In a forum before hundreds of business leaders Monday, Albuquerque’s three mayoral candidates clashed over the merits of requiring union membership to get city contracts and whether the Police Department is “out of control.”
Mayor Richard Berry pitched himself as a pragmatic leader who had steered the city through tough economic times. His rivals – Pete Dinelli and Paul Heh – repeatedly slammed his leadership and offered themselves as welcome alternatives.
Heh was particularly aggressive. Toward the end of the forum, he at one point shouted at the audience and called one of Berry’s answers “bullshit.”
Election Day is Oct. 8. If no one gets 50 percent of the vote, a runoff with the top two candidates will be held in November.
The forum was sponsored by NAIOP, the local commercial real-estate development association, and the crowd was mostly friendly to Berry.
One audience member took the microphone to ask the candidates a question, only to declare that, although he usually contributes financially to Berry’s campaigns, he won’t have to this time, presumably because the challengers are so weak.

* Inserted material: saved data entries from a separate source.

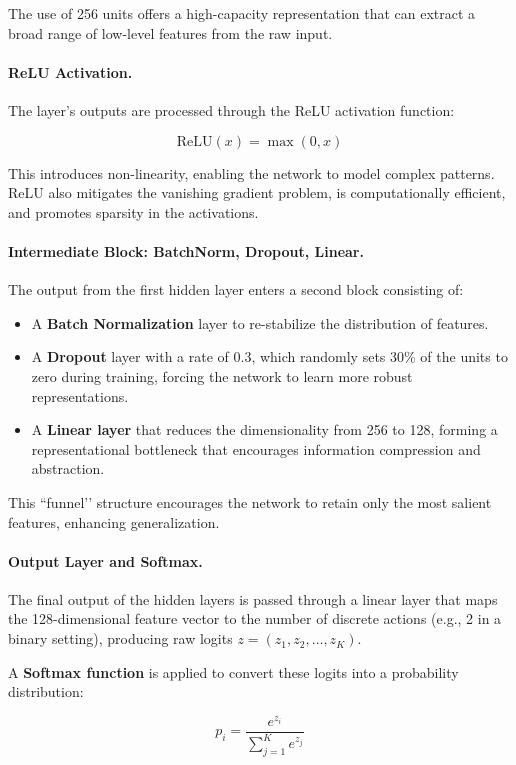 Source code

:\documentclass{report}
\begin{document}
The use of 256 units offers a high-capacity representation that can extract a broad range of low-level features from the raw input.

\paragraph{ReLU Activation.}
The layer’s outputs are processed through the ReLU activation function:

\[
\text{ReLU}(x) = \max(0, x)
\]

This introduces non-linearity, enabling the network to model complex patterns. ReLU also mitigates the vanishing gradient problem, is computationally efficient, and promotes sparsity in the activations.

\paragraph{Intermediate Block: BatchNorm, Dropout, Linear.}
The output from the first hidden layer enters a second block consisting of:
\begin{itemize}
    \item A \textbf{Batch Normalization} layer to re-stabilize the distribution of features.
    \item A \textbf{Dropout} layer with a rate of 0.3, which randomly sets 30\% of the units to zero during training, forcing the network to learn more robust representations.
    \item A \textbf{Linear layer} that reduces the dimensionality from 256 to 128, forming a representational bottleneck that encourages information compression and abstraction.
\end{itemize}

This ``funnel’’ structure encourages the network to retain only the most salient features, enhancing generalization.

\paragraph{Output Layer and Softmax.}
The final output of the hidden layers is passed through a linear layer that maps the 128-dimensional feature vector to the number of discrete actions (e.g., 2 in a binary setting), producing raw logits \( z = (z_1, z_2, \ldots, z_K) \).

A \textbf{Softmax function} is applied to convert these logits into a probability distribution:

\[
p_i = \frac{e^{z_i}}{\sum_{j=1}^K e^{z_j}}
\]
\end{document}
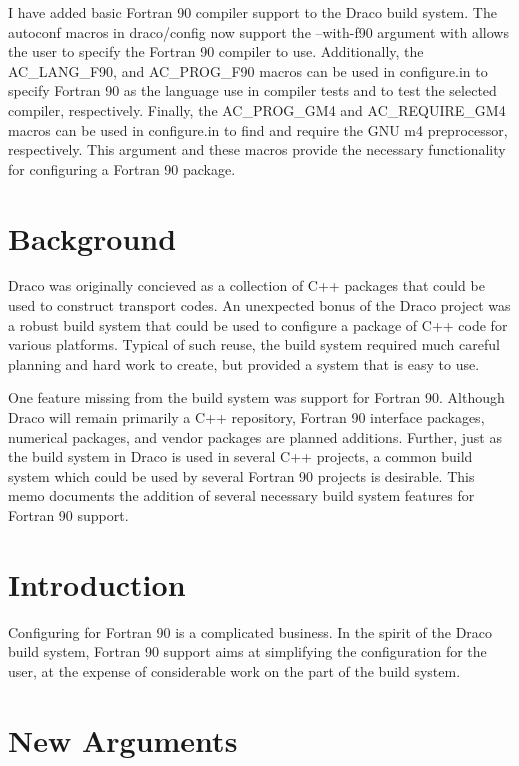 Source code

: \documentclass[11pt]{nmemo}
\begin{document}
I have added basic Fortran 90 compiler support to the Draco build
system.  The autoconf macros in draco/config now support the
--with-f90 argument with allows the user to specify the Fortran 90
compiler to use.  Additionally, the AC\_LANG\_F90, and AC\_PROG\_F90
macros can be used in configure.in to specify Fortran 90 as the
language use in compiler tests and to test the selected compiler,
respectively.  Finally, the AC\_PROG\_GM4 and AC\_REQUIRE\_GM4 macros
can be used in configure.in to find and require the GNU m4
preprocessor, respectively.  This argument and these macros provide
the necessary functionality for configuring a Fortran 90 package.

\section{Background}

Draco was originally concieved as a collection of C++ packages that
could be used to construct transport codes.  An unexpected bonus of
the Draco project was a robust build system that could be used to
configure a package of C++ code for various platforms.  Typical of
such reuse, the build system required much careful planning and hard
work to create, but provided a system that is easy to use.

One feature missing from the build system was support for Fortran 90.
Although Draco will remain primarily a C++ repository, Fortran 90
interface packages, numerical packages, and vendor packages are
planned additions.  Further, just as the build system in Draco is used
in several C++ projects, a common build system which could
be used by several Fortran 90 projects is desirable.   This memo
documents the addition of several necessary build system features for
Fortran 90 support.

\newpage

\section{Introduction}

Configuring for Fortran 90 is a complicated business.  In the spirit
of the Draco build system, Fortran 90 support aims at simplifying
the configuration for the user, at the expense of considerable work on
the part of the build system.

\section{New Arguments}
\end{document}
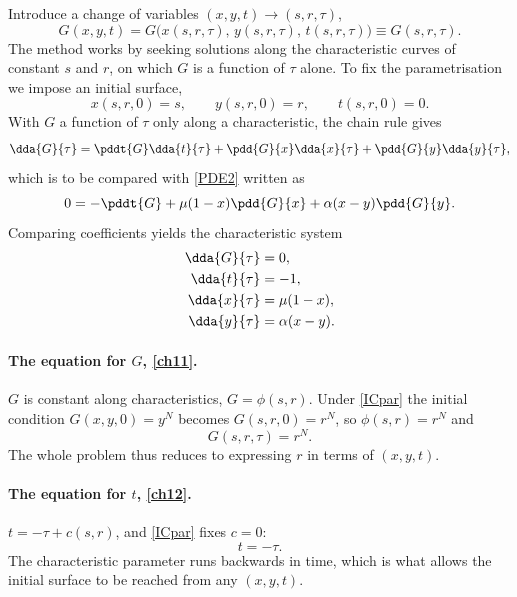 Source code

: Introduce a change of variables $(x,y,t)\to(s,r,\tau)$,
\begin{equation*}
G(x,y,t) = G\bigl(x(s,r,\tau),\,y(s,r,\tau),\,t(s,r,\tau)\bigr) \equiv G(s,r,\tau).
\end{equation*}
The method works by seeking solutions along the characteristic curves of constant
$s$ and $r$, on which $G$ is a function of $\tau$ alone. To fix the parametrisation
we impose an initial surface,
\begin{equation}
\label{ICpar}
x(s,r,0) = s, \qquad y(s,r,0) = r, \qquad t(s,r,0) = 0 .
\end{equation}
With $G$ a function of $\tau$ only along a characteristic, the chain rule gives
\begin{equation*}
\dda{G}{\tau} = \pddt{G}\dda{t}{\tau} + \pdd{G}{x}\dda{x}{\tau} + \pdd{G}{y}\dda{y}{\tau},
\end{equation*}
which is to be compared with \cref{PDE2} written as
\begin{equation*}
0 = -\pddt{G} + \mu(1-x)\pdd{G}{x} + \alpha(x-y)\pdd{G}{y} .
\end{equation*}
Comparing coefficients yields the characteristic system
\begin{align}
\dda{G}{\tau} &= 0, \label{ch11}\\
\dda{t}{\tau} &= -1, \label{ch12}\\
\dda{x}{\tau} &= \mu(1-x), \label{ch13}\\
\dda{y}{\tau} &= \alpha(x-y). \label{ch14}
\end{align}

\paragraph{The equation for $G$, \eqref{ch11}.}
$G$ is constant along characteristics, $G = \phi(s,r)$. Under \cref{ICpar} the
initial condition $G(x,y,0)=y^N$ becomes $G(s,r,0)=r^N$, so $\phi(s,r)=r^N$ and
\begin{equation}
\label{GrN}
G(s,r,\tau) = r^N .
\end{equation}
The whole problem thus reduces to expressing $r$ in terms of $(x,y,t)$.

\paragraph{The equation for $t$, \eqref{ch12}.}
$t = -\tau + c(s,r)$, and \cref{ICpar} fixes $c=0$:
\begin{equation}
\label{minustau}
t = -\tau .
\end{equation}
The characteristic parameter runs backwards in time, which is what allows the
initial surface to be reached from any $(x,y,t)$.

Other audience members had real questions. Roxanne Rivera-Wiest, president of Associated Builders and Contractors of New Mexico, asked the candidates whether they support or oppose “mandated project labor agreements” on city construction projects.
Dinelli was the only candidate in favor of them. He said the business community shouldn’t be afraid of the agreements, or of working with unions in general.

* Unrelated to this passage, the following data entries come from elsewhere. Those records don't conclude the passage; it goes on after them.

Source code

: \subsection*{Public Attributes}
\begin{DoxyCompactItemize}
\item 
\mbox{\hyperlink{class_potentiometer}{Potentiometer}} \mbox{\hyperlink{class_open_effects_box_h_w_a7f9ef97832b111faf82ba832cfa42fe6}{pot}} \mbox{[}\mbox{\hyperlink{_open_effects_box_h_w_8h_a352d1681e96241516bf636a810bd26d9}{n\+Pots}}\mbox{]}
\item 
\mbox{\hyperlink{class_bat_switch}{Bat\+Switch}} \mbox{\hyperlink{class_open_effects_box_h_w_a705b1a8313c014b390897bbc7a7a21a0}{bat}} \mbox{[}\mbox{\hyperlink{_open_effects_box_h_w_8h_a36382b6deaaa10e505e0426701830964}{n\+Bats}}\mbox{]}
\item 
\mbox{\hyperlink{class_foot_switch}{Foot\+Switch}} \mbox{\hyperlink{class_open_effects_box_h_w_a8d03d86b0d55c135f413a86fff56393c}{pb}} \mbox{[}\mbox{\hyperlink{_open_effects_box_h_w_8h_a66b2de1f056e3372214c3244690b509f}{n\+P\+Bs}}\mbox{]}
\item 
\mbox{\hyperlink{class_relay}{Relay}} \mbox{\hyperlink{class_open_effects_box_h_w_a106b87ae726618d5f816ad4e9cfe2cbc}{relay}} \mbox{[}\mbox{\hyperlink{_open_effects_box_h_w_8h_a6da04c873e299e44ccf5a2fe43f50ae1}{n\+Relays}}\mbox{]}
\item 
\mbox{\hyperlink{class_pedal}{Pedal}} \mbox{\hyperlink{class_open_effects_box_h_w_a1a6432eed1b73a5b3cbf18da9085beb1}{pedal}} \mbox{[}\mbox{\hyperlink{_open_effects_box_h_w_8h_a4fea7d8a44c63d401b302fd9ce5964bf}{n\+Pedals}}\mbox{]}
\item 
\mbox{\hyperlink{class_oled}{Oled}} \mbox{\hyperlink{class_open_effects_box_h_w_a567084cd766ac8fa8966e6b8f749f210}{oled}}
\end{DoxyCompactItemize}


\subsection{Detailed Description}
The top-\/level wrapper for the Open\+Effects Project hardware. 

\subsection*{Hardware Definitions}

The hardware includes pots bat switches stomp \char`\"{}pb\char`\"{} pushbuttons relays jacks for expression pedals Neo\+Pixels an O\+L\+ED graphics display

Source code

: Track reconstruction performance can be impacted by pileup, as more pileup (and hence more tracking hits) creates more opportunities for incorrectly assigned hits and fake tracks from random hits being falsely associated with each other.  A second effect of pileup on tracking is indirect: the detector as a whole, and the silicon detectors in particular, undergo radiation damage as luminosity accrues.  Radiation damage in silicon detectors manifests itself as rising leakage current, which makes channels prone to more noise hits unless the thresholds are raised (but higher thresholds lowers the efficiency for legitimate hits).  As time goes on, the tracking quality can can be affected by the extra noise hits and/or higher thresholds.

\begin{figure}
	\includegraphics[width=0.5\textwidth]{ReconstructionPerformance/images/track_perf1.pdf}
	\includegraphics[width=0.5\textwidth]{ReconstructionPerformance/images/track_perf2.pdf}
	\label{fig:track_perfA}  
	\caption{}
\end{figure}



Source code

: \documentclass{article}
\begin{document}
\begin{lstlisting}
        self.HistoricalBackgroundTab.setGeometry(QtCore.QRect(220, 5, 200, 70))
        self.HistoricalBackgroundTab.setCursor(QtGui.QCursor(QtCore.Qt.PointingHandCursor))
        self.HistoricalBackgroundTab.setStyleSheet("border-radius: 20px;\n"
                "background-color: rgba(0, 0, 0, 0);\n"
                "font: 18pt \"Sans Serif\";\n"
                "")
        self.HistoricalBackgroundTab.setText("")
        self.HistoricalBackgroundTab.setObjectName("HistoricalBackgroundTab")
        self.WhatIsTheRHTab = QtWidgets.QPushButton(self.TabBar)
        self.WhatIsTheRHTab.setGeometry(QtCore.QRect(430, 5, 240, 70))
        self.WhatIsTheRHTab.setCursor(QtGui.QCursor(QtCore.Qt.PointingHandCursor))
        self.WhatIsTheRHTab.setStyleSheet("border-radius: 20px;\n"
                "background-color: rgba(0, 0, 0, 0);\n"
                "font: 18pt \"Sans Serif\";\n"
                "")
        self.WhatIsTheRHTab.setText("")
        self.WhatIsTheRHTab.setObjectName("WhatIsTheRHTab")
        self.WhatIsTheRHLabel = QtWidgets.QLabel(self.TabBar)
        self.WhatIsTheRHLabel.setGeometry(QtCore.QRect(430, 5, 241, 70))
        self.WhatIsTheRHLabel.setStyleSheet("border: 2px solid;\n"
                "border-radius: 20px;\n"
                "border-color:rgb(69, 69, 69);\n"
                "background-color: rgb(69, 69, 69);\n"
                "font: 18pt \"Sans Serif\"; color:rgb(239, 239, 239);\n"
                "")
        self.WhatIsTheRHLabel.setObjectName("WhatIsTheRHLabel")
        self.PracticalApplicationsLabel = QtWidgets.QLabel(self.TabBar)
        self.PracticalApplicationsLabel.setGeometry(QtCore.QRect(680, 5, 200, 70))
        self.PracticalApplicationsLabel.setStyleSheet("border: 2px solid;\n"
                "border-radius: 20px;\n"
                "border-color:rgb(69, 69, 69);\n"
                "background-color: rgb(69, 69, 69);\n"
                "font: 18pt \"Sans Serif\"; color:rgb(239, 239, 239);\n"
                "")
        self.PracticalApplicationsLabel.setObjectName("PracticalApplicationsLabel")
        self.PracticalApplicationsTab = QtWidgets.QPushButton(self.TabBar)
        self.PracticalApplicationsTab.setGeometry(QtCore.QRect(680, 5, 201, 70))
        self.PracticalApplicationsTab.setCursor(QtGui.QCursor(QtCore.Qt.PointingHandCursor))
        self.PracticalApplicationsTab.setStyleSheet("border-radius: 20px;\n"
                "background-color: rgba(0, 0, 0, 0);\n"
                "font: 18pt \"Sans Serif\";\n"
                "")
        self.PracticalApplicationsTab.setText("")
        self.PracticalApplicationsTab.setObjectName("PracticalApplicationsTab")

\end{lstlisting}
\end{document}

Berry said he “absolutely opposed” agreements requiring union membership among crews working on construction projects. He used to work in the construction industry.
Forcing “unionism on people to be able to work in this town is insane,” Berry said.

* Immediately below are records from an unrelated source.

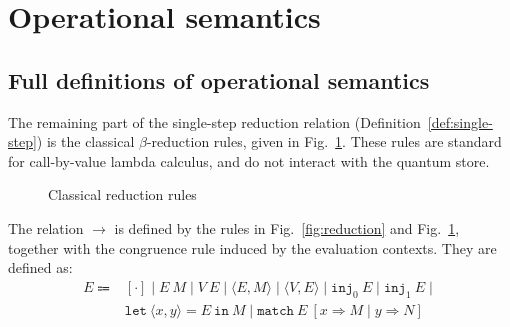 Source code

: \section{Operational semantics}
\subsection{Full definitions of operational semantics} \label{sec:opsem-full}
The remaining part of the single-step reduction relation (Definition~\ref{def:single-step}) is the classical $\beta$-reduction rules, given in Fig.~\ref{fig:reduction-beta}.
These rules are standard for call-by-value lambda calculus, and do not interact with the quantum store.
\begin{figure}[ht]
  \caption{Classical reduction rules}
  \label{fig:reduction-beta}
\end{figure}

The relation $\longrightarrow$ is defined by the rules in Fig.~\ref{fig:reduction} and Fig.~\ref{fig:reduction-beta}, together with the congruence rule induced by the evaluation contexts.
They are defined as:
\begin{equation*}
  \begin{array}{rl}
    E \Coloneqq & [\cdot]\mid E\ M\mid V\ E\mid\langle E, M\rangle\mid\langle V,E\rangle\mid\texttt{inj}_0\ E\mid\texttt{inj}_1\ E\mid \\
                & \texttt{let}\ \langle x,y\rangle=E\ \texttt{in}\ M\mid\texttt{match}\ E\ [x\Rightarrow M\mid y\Rightarrow N ]
  \end{array}
\end{equation*}

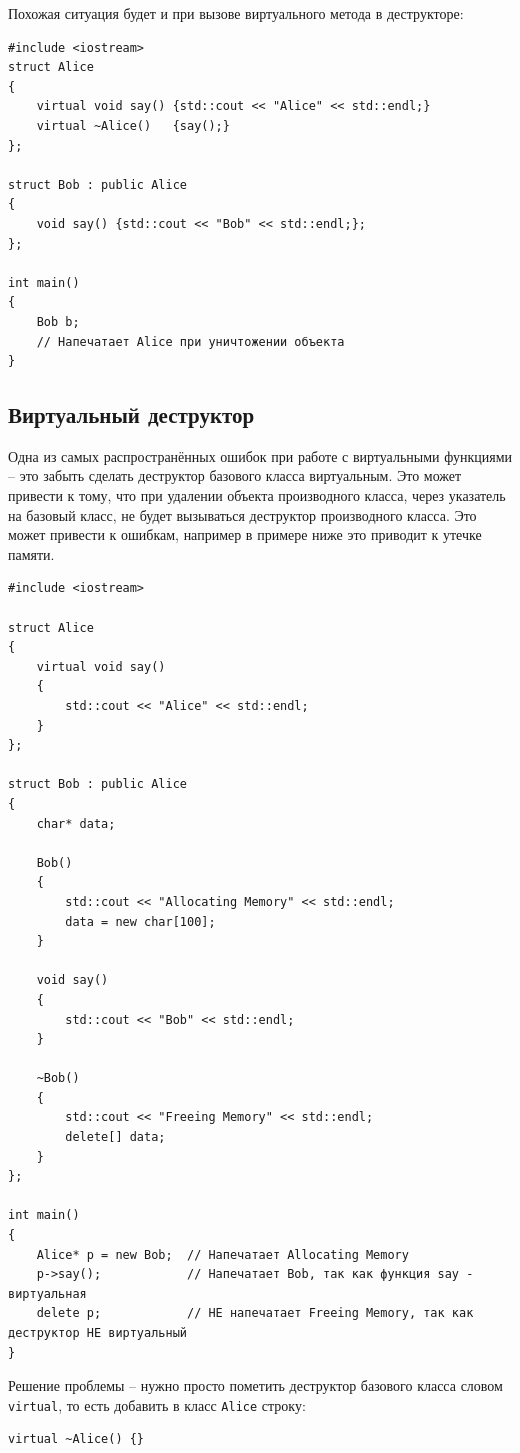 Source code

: \documentclass{article}
\begin{document}
\noindent Похожая ситуация будет и при вызове виртуального метода в деструкторе:
\begin{lstlisting}[style=csMiptCppBorderStyle]
#include <iostream>
struct Alice 
{
    virtual void say() {std::cout << "Alice" << std::endl;}
    virtual ~Alice()   {say();}
};

struct Bob : public Alice 
{
    void say() {std::cout << "Bob" << std::endl;};
};

int main() 
{
    Bob b;
    // Напечатает Alice при уничтожении объекта
}
\end{lstlisting}



\subsection*{Виртуальный деструктор}
Одна из самых распространённых ошибок при работе с виртуальными функциями -- это забыть сделать деструктор базового класса виртуальным. Это может привести к тому, что при удалении объекта производного класса, через указатель на базовый класс, не будет вызываться деструктор производного класса. Это может привести к ошибкам, например в примере ниже это приводит к утечке памяти.

\begin{lstlisting}[style=csMiptCppBorderStyle]
#include <iostream>

struct Alice 
{
    virtual void say() 
    {
    	std::cout << "Alice" << std::endl;
    }
};

struct Bob : public Alice 
{
	char* data;
	
	Bob()
	{
		std::cout << "Allocating Memory" << std::endl;
		data = new char[100];		
	}
	
    void say() 
    {
    	std::cout << "Bob" << std::endl;
    }
    
    ~Bob()
    {
    	std::cout << "Freeing Memory" << std::endl;
    	delete[] data;
    }
};

int main() 
{
	Alice* p = new Bob;  // Напечатает Allocating Memory
    p->say();            // Напечатает Bob, так как функция say - виртуальная
    delete p;            // НЕ напечатает Freeing Memory, так как деструктор НЕ виртуальный
}
\end{lstlisting}

\noindent Решение проблемы -- нужно просто пометить деструктор базового класса словом \texttt{virtual}, то есть добавить в класс \texttt{Alice} строку:
\begin{lstlisting}[style=csMiptCppStyle]
virtual ~Alice() {}
\end{lstlisting}
\end{document}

But Dinelli said project labor agreements would “make sure that we get a project that’s built at a fair wage and also assure quality … . It hasn’t hurt the city of Santa Fe. I don’t think it’s going to hurt the city of Albuquerque.”
Dinelli didn’t mention that Santa Fe repealed its project labor agreement ordinance before having completed any projects under it.
Heh drew snickers from the audience when he said project labor agreements conflict with state regulations because “this is a right-to-work state.”
New Mexico is not such a state. Right-to-work laws typically prohibit the requirement of union membership as a condition of employment.
Heh said he believes the agreements increase cost but help get projects “done faster and better,” although he said he wouldn’t support them because they conflict with state law.
On public safety, Dinelli said Albuquerque has a reputation as a violent city, which is a barrier to business recruitment.
“We have a police department that’s totally out of control,” he said.
Heh noted that the U.S. Department of Justice is investigating whether APD has a pattern of violating people’s civil rights, specifically through the use of force.
Berry defended the police department. The city, he said, has enjoyed its three lowest annual crime rates in 20 years during his tenure.
“I will stand up today and say, `I am proud of my Police Department and the men and women who serve,'” Berry said.
That triggered an angry response from Heh.
“Folks, my head’s ready to about explode,” he said. “Seriously, I was a cop for 25 years and the mayor wants to say that the crime rate is going down? Ask a cop that works the streets!”
Heh added: “I have to call bullshit, mayor. I don’t know any other way to say it.”
The crime rate did inch upward in 2012, though it’s still lower than when Berry took office in late 2009.
The candidates covered familiar ground during much of the hourlong forum, held in a ballroom at the Albuquerque Marriott on Louisiana NE.
Dinelli, a Democrat, often referred to Berry as the “Republican” mayor. He pointed to his own experience as a prosecutor, deputy city attorney and city chief public safety officer as evidence that he knows how to make government work and solve problems.
Dinelli also repeatedly referred to his own economic plan, which he said would involve a $1.5 billion investment in projects, creating jobs without raising taxes. He didn’t go into details during the forum.
He also pointed out that he was using public financing so he would not be beholden to anyone.
“I haven’t solicited any contributions from contractors in this room,” Dinelli said.
Heh, a Republican and retired police sergeant, said he didn’t have the backing of a political party because he isn’t a politician, unlike the other candidates. As for financing, he said he was running a grass-roots campaign that wouldn’t rely on donations from people who could barely afford it.
He would bring real change to City Hall, he said.
Berry, also a Republican, said he was honored to serve as mayor and that the city has a bright future.
“I don’t think I want to live in these gentlemen’s world – where everything is broken, where everything’s on a downward spiral, a cloud for every silver lining,” he said.